Biscuits can be dropped by the spoonful to bake ('drop biscuits'), or rolled and cut with a round cookie cutter. We made them in Home Ec growing up on Long Island and I still use that recipe. They are nothing like rolls or bread, are not sweet, and really should not be dry or crumbly. I've often heard of chicken and biscuits and chicken and waffles in upstate NY - chicken is baked or poached, cut into small pieces, put in a chicken gravy, and ladled over the biscuits or waffles. The sound of sausage gravy doesn't do much for me however! |
No, I am so sorry. Did not mean any offense.
Someone said earlier that chicken and waffles originated 100 years ago in PD country. I didn't know that. And, I've been talking about how my grandparents used to eat. Also, been thinking about the "comfort foods" that I love so much (chicken pot pie, etc.) seem to be based on chicken in gravy. Don't mean any offense at all regarding today's cost to prepare and serve. I agree that a good tender bird - particularly free range - can be very pricey. Time for me to shut up tonight. :-) |
Did somebody mention chicken fried steak? Just come to Texas. It's a staple here, on every menu in town.

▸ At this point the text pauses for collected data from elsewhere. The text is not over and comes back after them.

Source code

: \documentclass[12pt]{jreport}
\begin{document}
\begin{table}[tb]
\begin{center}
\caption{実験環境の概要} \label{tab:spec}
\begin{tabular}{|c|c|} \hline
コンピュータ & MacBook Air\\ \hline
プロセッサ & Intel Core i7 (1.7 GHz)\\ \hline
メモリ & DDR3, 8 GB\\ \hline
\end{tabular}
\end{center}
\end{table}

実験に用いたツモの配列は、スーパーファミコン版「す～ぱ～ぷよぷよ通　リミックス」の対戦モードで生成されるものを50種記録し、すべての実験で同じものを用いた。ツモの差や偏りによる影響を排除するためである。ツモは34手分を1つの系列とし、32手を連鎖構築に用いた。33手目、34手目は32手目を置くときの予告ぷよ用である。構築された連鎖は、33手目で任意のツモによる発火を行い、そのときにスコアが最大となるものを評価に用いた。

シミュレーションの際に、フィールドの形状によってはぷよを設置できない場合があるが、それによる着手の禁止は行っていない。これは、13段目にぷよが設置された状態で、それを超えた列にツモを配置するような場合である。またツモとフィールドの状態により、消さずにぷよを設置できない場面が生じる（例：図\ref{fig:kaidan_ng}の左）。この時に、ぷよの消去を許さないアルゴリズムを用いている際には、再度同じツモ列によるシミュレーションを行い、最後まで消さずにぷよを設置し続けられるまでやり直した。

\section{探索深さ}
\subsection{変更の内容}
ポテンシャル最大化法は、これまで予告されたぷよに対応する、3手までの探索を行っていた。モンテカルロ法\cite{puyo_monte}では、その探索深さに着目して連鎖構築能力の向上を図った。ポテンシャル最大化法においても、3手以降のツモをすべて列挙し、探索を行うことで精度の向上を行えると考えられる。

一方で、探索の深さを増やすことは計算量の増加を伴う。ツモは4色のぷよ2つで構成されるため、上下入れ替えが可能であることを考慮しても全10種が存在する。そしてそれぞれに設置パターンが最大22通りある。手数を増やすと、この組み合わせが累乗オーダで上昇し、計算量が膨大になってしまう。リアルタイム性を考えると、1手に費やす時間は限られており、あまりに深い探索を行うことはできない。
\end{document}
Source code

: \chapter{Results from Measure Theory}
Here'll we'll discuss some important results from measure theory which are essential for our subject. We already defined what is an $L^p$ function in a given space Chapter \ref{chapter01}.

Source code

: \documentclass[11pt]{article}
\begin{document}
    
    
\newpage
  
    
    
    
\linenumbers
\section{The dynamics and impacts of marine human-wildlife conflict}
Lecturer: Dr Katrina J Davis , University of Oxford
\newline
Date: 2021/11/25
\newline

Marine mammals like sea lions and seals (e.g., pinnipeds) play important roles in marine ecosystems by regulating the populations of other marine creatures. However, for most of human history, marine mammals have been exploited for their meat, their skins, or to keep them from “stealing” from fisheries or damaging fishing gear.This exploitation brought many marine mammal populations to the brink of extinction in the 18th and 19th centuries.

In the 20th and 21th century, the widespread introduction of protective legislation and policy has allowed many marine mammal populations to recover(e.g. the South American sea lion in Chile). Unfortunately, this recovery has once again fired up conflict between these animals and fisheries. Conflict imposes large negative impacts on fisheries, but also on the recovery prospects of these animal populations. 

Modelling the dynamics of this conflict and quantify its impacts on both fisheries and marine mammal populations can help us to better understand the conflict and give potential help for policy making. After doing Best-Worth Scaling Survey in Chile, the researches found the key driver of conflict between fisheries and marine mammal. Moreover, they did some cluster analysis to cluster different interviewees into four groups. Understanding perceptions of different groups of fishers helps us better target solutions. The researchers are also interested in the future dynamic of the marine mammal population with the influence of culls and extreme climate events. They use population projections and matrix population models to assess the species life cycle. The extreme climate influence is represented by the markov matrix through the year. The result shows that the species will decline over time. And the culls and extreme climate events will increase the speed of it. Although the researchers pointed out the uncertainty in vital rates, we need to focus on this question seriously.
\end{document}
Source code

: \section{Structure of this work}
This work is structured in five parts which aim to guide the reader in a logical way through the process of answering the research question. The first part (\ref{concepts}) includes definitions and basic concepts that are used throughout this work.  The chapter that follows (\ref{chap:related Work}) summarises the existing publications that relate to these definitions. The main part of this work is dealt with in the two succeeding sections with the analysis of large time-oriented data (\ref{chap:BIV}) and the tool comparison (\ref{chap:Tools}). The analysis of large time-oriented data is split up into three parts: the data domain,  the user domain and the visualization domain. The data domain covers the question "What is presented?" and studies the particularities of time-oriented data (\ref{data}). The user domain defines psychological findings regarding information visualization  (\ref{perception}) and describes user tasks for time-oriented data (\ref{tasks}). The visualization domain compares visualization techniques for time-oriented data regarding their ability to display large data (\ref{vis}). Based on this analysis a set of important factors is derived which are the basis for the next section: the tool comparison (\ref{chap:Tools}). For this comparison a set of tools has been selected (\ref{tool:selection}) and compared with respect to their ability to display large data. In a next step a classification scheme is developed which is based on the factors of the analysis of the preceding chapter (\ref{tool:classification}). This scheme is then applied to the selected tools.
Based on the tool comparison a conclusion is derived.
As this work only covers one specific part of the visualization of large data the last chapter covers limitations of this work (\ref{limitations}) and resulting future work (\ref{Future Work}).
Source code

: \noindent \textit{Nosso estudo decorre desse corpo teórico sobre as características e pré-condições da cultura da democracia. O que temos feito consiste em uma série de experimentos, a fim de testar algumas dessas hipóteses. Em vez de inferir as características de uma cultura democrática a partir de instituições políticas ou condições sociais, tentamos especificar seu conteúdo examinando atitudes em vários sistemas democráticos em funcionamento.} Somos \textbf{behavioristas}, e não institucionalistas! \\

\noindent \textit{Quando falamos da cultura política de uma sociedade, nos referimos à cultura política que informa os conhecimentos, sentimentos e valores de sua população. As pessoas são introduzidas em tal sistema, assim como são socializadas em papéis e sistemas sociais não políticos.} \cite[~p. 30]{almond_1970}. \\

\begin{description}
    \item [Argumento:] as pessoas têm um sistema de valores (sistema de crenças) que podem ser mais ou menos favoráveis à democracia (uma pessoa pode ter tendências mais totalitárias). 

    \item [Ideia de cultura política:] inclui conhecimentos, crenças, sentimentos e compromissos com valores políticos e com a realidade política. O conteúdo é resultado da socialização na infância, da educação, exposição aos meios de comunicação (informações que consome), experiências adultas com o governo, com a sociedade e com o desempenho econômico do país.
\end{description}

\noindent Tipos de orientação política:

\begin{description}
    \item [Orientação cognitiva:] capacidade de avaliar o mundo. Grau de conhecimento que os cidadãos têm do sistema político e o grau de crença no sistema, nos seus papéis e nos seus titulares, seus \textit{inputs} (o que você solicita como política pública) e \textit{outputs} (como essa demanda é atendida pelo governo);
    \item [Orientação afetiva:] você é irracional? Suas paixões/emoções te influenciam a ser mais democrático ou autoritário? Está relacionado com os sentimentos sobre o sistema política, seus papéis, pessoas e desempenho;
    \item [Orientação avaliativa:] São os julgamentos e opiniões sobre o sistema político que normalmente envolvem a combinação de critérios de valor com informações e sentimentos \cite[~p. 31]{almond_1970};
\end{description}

And no, there's not a lick of chicken in it, either. Go figure. Happy travels, y'all! |
starsville, I forgot about the prune juice. :) My mother has also told me stories about having to wring the neck of dinner for the evening. Thank goodness she moved to the big city before deciding to have children because I don't think I could have done that. ;)

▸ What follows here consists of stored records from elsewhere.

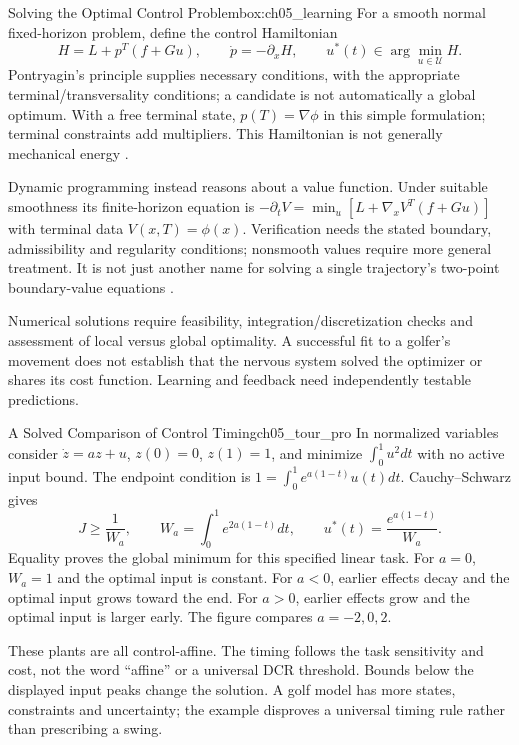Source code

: \begin{laymansbox}{Solving the Optimal Control Problem}{box:ch05_learning}
For a smooth normal fixed-horizon problem, define the control Hamiltonian
\[
 H=L+p^T(f+Gu),\qquad \dot p=-\partial_x H,\qquad
 u^*(t)\in\arg\min_{u\in\mathcal U}H.
\]
Pontryagin's principle supplies necessary conditions, with the appropriate terminal/transversality conditions; a candidate is not automatically a global optimum. With a free terminal state, $p(T)=\nabla\phi$ in this simple formulation; terminal constraints add multipliers. This Hamiltonian is not generally mechanical energy \citep{TedrakeTrajectoryOptimality}.

Dynamic programming instead reasons about a value function. Under suitable smoothness its finite-horizon equation is $-\partial_t V=\min_u[L+\nabla_x V^T(f+Gu)]$ with terminal data $V(x,T)=\phi(x)$. Verification needs the stated boundary, admissibility and regularity conditions; nonsmooth values require more general treatment. It is not just another name for solving a single trajectory's two-point boundary-value equations \citep{TedrakeDynamicProgramming}.

Numerical solutions require feasibility, integration/discretization checks and assessment of local versus global optimality. A successful fit to a golfer's movement does not establish that the nervous system solved the optimizer or shares its cost function. Learning and feedback need independently testable predictions.
\end{laymansbox}

\begin{example}{A Solved Comparison of Control Timing}{ch05_tour_pro}
In normalized variables consider $\dot z=az+u$, $z(0)=0$, $z(1)=1$, and minimize $\int_0^1u^2dt$ with no active input bound. The endpoint condition is $1=\int_0^1e^{a(1-t)}u(t)dt$. Cauchy--Schwarz gives
\[
 J\ge\frac1{W_a},\qquad W_a=\int_0^1e^{2a(1-t)}dt,\qquad
 u^*(t)=\frac{e^{a(1-t)}}{W_a}.
\]
Equality proves the global minimum for this specified linear task. For $a=0$, $W_a=1$ and the optimal input is constant. For $a<0$, earlier effects decay and the optimal input grows toward the end. For $a>0$, earlier effects grow and the optimal input is larger early. The figure compares $a=-2,0,2$.

These plants are all control-affine. The timing follows the task sensitivity and cost, not the word ``affine'' or a universal DCR threshold. Bounds below the displayed input peaks change the solution. A golf model has more states, constraints and uncertainty; the example disproves a universal timing rule rather than prescribing a swing.
\end{example}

kwren, as silly as it sounds, those cheddar biscuits from Red Lobster are one of the things I like to have when I'm back in the US. I can get all the fancy French four star cooking I want here, but I can't find those darned cheddar biscuits. :) |
kopp, that's another definite comfort food from home that I miss with having lived out of the country for so long. (Native Texas here, too). Of course, it has to have the mashed potatoes and creamed gravy accompaniment. I do manage to have it once each time I'm back in Houston, though. Sigh.
|
Well, BTilke, from what I understand there are three different kinds of PA Dutch: the ordinary people of German descent who live in the areas bordered by Lancaster, Lebanon, Reading, Mahanoy City, and Allentown; the Mennonite; and the Amish. My good friend, Amy, is Mennonite and she pours gravy over bisquits. I have been to dinner in her mother's kitchen many times. Her mother has also baked me Shoo-Fly pie, which I adore.

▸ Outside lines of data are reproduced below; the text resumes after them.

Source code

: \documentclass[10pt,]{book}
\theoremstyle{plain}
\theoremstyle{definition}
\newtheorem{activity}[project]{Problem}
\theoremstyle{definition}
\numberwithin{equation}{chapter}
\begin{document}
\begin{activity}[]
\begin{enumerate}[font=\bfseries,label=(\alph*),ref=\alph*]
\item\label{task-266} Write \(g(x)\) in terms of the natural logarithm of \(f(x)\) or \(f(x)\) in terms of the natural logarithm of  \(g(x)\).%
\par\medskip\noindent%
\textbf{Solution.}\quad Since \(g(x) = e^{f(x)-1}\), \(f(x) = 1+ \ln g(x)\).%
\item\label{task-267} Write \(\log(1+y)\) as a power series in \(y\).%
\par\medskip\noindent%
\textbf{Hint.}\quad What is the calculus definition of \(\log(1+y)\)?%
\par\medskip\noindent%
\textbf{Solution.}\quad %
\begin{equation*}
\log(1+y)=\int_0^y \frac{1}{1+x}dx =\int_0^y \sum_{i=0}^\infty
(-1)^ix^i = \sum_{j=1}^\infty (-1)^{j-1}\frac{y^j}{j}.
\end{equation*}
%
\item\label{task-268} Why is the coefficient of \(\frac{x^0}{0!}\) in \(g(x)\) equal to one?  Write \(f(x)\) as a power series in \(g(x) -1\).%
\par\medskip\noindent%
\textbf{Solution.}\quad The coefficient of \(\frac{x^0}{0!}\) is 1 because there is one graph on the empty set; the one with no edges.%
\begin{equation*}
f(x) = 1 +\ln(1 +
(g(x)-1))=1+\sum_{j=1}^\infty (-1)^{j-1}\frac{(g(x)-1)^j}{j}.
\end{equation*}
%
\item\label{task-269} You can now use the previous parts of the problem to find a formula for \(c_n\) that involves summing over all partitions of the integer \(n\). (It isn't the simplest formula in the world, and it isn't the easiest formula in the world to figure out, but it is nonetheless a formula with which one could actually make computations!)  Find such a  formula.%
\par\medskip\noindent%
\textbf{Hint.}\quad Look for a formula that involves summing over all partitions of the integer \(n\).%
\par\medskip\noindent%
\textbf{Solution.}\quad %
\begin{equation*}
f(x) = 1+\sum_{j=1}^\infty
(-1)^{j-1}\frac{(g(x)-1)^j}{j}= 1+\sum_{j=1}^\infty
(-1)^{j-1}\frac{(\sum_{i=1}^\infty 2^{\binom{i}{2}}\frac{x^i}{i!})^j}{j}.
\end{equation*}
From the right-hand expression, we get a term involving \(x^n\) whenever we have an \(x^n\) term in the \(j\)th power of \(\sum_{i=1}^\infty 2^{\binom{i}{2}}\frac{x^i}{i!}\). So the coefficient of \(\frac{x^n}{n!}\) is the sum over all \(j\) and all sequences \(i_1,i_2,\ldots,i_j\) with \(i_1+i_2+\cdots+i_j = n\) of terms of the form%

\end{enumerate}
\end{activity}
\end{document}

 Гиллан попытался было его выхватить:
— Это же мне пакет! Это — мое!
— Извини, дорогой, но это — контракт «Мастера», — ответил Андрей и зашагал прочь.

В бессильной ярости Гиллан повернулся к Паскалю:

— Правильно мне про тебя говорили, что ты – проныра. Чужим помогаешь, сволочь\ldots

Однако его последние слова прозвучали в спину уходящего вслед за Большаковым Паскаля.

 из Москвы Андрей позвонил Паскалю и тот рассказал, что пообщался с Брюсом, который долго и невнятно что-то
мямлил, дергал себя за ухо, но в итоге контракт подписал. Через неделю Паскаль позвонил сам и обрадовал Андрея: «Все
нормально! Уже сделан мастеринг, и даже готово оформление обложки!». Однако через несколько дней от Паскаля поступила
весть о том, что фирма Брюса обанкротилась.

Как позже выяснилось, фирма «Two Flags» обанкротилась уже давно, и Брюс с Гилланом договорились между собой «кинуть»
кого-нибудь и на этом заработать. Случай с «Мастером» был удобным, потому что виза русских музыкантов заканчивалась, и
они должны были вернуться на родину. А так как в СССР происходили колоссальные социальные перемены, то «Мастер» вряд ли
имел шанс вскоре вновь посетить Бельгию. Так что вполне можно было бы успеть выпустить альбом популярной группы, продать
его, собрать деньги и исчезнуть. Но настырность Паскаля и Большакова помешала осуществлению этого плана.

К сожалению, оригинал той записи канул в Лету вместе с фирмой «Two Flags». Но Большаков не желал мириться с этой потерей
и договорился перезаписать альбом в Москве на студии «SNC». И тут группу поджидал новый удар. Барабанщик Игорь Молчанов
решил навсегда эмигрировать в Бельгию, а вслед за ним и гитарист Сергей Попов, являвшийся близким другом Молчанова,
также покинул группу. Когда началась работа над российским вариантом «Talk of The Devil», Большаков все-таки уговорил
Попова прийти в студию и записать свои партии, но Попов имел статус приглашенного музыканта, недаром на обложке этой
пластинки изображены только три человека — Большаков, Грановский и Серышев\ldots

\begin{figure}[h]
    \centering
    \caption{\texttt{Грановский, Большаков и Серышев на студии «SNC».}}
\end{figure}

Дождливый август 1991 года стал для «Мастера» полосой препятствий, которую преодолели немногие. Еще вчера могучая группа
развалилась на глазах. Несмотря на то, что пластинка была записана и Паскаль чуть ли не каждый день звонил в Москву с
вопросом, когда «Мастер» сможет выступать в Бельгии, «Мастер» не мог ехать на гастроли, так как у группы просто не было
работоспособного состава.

By the way, have you ever been to the Bloomsburg Fair?? |
Nimrod.."a nice hot one -- split and slathered in butter and jam is good sometimes on a cold winter's morning while having tea."
A perfect culmination of an afternoon also :) |
Right-O! It's just that I so rarely have them. My Mom used to make them sometimes with Bisquick but I don't think I've ever made one. (I do remember using her Bisquick as a kid to make pigs-in-a-blanket).
Winter's setting in -- maybe it's time to buy a box of it and see what can be whipped up! They still make it, right? |
Bisquick to make piggies???? Are you daft!!!!!!!!! You would be shot in the street in Philly if you ever made piggies with Bisquick. Proper piggies are made by rolling up ground pork with spices in cabbage leaves and placing them in a caserole dish filled with tomato sauce.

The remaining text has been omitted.